Sorry to hear about the moggy, John...


----------



## JohnthePilot (Mar 30, 2006)

Thanks Donald. I'd be happier if I knew what had happened to him.


----------



## Done_Fishin (Oct 10, 2006)

maybe it found a new owner that didn't make it spend most of its time on a computer ... just to get a plate of whiskers ..

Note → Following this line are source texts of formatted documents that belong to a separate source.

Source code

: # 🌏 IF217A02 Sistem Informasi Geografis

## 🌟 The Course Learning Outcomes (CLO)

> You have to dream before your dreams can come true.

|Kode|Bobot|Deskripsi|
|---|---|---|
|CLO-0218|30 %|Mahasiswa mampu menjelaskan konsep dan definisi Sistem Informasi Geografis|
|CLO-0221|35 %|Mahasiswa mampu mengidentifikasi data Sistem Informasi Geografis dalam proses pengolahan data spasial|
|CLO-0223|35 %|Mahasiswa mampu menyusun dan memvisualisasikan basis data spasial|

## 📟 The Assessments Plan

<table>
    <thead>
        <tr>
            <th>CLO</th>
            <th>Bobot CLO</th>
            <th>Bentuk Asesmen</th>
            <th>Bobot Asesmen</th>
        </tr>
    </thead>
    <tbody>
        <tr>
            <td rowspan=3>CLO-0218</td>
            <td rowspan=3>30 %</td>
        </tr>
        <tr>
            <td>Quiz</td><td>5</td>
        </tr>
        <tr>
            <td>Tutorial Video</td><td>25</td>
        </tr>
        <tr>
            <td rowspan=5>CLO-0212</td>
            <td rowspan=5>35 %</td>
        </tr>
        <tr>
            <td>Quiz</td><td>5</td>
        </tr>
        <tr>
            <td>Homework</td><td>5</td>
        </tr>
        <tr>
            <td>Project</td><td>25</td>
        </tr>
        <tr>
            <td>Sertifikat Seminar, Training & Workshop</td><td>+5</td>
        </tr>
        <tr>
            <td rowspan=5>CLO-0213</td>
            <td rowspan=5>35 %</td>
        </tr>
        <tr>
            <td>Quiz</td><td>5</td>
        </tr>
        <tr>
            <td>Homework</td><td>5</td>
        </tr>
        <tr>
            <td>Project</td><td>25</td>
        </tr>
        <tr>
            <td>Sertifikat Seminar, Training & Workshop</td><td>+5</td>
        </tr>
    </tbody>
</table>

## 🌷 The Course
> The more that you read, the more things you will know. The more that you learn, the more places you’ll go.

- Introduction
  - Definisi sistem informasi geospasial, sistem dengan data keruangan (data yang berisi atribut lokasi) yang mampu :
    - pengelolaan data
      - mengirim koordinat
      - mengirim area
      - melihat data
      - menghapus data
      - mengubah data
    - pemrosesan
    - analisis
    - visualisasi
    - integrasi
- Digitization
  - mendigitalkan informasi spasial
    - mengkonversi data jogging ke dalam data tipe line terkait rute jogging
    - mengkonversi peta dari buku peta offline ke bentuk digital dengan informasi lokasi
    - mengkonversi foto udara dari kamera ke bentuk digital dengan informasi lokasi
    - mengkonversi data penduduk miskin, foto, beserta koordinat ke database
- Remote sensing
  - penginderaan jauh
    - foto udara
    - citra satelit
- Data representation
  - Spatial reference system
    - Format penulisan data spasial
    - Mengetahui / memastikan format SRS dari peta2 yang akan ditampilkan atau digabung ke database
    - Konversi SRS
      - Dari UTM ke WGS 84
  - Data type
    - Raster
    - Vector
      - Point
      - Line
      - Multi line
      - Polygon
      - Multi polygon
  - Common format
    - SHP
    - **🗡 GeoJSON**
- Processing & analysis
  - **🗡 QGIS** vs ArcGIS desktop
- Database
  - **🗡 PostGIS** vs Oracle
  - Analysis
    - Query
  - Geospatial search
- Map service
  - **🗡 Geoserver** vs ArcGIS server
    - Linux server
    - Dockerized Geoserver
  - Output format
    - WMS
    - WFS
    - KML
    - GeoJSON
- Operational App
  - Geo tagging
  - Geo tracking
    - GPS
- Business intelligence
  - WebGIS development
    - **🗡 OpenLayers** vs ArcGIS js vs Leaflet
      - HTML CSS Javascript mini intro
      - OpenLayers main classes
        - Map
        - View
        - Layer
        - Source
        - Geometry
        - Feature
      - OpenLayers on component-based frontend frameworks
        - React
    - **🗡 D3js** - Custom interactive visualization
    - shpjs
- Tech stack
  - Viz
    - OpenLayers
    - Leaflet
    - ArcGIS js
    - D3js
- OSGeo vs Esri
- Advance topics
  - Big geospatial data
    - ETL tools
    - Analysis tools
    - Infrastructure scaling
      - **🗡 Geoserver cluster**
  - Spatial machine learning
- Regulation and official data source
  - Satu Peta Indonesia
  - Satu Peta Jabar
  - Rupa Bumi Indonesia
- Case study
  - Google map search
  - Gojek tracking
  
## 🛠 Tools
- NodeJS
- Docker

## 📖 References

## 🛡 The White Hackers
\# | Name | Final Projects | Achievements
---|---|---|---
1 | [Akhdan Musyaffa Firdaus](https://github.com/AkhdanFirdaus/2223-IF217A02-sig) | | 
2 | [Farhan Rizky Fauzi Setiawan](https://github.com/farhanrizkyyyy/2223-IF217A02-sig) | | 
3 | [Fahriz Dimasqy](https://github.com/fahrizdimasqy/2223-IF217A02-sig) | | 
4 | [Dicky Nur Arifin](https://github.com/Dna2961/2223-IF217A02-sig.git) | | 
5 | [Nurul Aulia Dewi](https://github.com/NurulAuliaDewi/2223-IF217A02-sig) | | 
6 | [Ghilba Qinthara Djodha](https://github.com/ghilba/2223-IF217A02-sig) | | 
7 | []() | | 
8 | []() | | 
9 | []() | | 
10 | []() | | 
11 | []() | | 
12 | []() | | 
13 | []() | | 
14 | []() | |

I know what you mean though John .. we had a pregnant silver grey cat that disappeared about the same time as an old lady (lived a few houses up the road) broke her hip. She was way into her 90's, although pretty active for her age, and was moved "temporarily" into a nursing home. I often suspect that the cat may have "moved in" to her place to have the kittens only to be locked in permanently. The old lady passed away sadly over a year later without us ever having been able to gain access to her apartment. 
Another of our cats (the above cats Mother) used to come and go all the time until one day she suddenly disappeared too. I suspect that she may have just travelled too far and being "free", may just have found another home.


----------



## jcgriff2 (Sep 30, 2007)

Congratulations, John

Awesome work !


----------



## sjb007 (Dec 10, 2007)

Congrats JTP on your new milestone :grin:


----------



## sandman55 (May 28, 2005)

Congrats John on the 31k I'm sorry to hear about your cat.


----------



## Jason09 (Jan 3, 2009)

Congrats John! That's sad news hearing about your cat.:sad:


----------



## JohnthePilot (Mar 30, 2006)

Thanks everyone. 
I've now got half a dog. I bought Tracey a Staffordshire Bull Terrier for Christmas. The camera on my phone has packed up but when I can get a pic I'll post it here.


----------



## Dunedin (Jul 19, 2007)

Well done John. That`s some target!

I too am sorry to hear about your cat and hope that the puppy can help to console you.

.


----------



## JohnthePilot (Mar 30, 2006)

Thanks Elaine.


----------